My vote is for Sumer, although I acknowledge that the more likely candidate given Civilization's pandering to popular knowledge is Babylon.

Civilization has always emphasized the western medieval era with respect to their civilization selecting, I feel. I believe that this is the case because such civilizations are really all people think of when asked about "historical civilizations." Everyone knows France (although little about the actual history of the territory that became modern-day France or the various peoples that lived there throughout time), "the Vikings" (lol), etc. The farthest you can expect people to "go back" in history is really the classical era, with maybe the one exception to that being Egypt. I don't think (American) school even taught us anything about anything other than what I listed above.
 
India developed agriculture concurrently too IIRC
Yeah Jericho is old, by a couple hundred years :(

To quote Guns, Germs, and Steel:

Another area where local domestication appears to have followed the arrival of Southwest Asian founder crops is the Indus Valley region of the Indian subcontinent. The earliest farming communities there in the seventh millennium B.C. utilized wheat, barley, and other crops that had been previously domesticated in the Fertile Crescent and that evidently spread to the Indus Valley through Iran.
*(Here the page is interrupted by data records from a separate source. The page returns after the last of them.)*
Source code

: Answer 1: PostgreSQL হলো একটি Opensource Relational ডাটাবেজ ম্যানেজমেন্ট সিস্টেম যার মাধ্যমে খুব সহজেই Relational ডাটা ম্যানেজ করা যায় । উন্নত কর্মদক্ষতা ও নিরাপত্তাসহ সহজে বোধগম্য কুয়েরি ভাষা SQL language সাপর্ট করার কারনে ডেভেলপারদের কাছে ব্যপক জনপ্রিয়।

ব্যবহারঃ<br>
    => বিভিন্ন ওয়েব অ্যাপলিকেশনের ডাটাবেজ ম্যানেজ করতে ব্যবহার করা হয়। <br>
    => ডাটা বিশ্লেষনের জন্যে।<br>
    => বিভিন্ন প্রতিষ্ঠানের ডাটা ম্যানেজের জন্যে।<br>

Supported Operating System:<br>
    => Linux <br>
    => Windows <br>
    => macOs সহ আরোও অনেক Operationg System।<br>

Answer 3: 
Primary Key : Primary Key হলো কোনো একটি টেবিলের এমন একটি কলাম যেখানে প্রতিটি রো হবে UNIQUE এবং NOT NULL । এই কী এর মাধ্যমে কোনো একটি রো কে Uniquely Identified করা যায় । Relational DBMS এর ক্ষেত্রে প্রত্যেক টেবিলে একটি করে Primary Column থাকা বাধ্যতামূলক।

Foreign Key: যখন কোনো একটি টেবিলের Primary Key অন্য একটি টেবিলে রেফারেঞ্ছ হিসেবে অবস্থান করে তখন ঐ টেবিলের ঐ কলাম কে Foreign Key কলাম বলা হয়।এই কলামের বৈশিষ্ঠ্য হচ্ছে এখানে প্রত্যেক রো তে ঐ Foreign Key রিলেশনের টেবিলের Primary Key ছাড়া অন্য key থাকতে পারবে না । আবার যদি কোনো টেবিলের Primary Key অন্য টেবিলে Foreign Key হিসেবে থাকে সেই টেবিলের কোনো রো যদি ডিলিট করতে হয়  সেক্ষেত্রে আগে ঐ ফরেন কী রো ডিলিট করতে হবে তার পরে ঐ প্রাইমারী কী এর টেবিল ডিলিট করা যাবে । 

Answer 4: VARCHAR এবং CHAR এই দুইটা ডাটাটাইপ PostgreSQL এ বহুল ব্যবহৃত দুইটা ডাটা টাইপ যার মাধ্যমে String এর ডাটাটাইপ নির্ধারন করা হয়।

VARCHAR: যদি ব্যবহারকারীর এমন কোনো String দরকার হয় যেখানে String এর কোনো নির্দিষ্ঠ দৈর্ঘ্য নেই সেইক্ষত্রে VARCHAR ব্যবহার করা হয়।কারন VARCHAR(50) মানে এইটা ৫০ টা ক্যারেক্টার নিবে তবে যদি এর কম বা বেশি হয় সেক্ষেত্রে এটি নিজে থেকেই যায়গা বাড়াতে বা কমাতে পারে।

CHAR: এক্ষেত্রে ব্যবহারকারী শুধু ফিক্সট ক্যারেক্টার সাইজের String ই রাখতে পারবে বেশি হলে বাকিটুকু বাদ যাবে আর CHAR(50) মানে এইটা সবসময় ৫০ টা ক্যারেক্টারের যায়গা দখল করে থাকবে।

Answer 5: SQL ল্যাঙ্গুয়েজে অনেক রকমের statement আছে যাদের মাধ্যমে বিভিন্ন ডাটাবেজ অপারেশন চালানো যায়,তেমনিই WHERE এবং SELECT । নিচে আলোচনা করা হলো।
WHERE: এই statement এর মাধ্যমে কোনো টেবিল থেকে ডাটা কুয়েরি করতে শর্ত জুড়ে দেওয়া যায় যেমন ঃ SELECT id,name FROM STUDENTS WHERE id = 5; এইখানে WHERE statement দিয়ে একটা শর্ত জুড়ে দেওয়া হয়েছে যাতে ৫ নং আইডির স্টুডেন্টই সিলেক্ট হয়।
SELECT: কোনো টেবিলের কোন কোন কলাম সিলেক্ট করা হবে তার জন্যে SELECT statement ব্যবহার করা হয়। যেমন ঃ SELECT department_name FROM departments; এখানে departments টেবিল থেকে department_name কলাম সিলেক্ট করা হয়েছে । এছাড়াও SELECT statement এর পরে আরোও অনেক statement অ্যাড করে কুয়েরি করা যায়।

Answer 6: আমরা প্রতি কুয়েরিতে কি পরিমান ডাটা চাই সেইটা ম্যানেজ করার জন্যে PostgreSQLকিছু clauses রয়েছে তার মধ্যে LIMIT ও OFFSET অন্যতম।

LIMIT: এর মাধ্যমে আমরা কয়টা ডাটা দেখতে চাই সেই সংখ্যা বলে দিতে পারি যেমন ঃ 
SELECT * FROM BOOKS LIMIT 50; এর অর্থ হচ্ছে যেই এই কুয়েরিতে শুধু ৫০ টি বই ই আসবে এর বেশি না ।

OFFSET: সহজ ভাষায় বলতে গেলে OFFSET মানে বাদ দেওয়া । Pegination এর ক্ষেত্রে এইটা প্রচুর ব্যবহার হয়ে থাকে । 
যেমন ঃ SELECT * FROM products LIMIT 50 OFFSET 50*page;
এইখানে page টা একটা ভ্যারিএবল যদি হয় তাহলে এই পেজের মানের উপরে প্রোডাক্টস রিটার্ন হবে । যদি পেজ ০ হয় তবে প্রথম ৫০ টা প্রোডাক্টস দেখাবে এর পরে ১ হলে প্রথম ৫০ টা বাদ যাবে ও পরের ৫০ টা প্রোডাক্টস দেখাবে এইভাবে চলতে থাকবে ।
Only later did domesticates derived from indigenous species of the Indian subcontinent, such as humped cattle and sesame, appear in Indus Valley farming communities.

Don't worry, there are only three or four places of definitively independent developments of agriculture in the world. The fact that India isn't one of them isn't unique (Egypt wasn't either).
 
If the developers do their city-lists properly (in the past the city-lists have been very poor), Harun al-Rashid's capital will be Baghdad. No, it's not ancient Mesopotamia, but it is Mesopotamia.
 
Absolutely true, but I don't think Mesopotamia is too vague - it seems quite distinct, though maybe your right.

well, no, i'm not saying that "mesopotamia" is as vague as "the middle/near east," i was just kind of exaggerating to prove a point.
 
Why 'Babylon' and not 'Sumer'? Babylon makes me think of that semi-transitory Hammurabic empire and that Chaldean abomination that survived for less than a century. Even the Kassites lasted longer. Sumer is much better.

Because Sumer was never a kingdom but the name of a territory ruled by a plenty of different city-states.
 
Curiously, Babylon and Persia won't be included in Civ V and, nowadays, they are Iraq and Iran, traditional enemies of the US. :nuke:
 
To quote Guns, Germs, and Steel:



Don't worry, there are only three or four places of definitively independent developments of agriculture in the world. The fact that India isn't one of them isn't unique (Egypt wasn't either).

This Ancient Indian city was found AFTER GGS was written so naturally the new information hasn't impacted yet
 
As I'd rather have Scandinavia than Vikings and I'd rather have Turks than Ottomans, I'd prefer simply "Mesopotamia" to specifically Babylon or Sumer, not identifying with a specific state (or group of city states) gives a timeless aspect to the Civ you're playing (and we mustn't confuse timeless Civilizations with the comparatively short lived States that ruled them). It would be suitable at any epoch in history, at the dawn of time you have Sumer, later you have Babylon and then in the Modern Age you have Iraq.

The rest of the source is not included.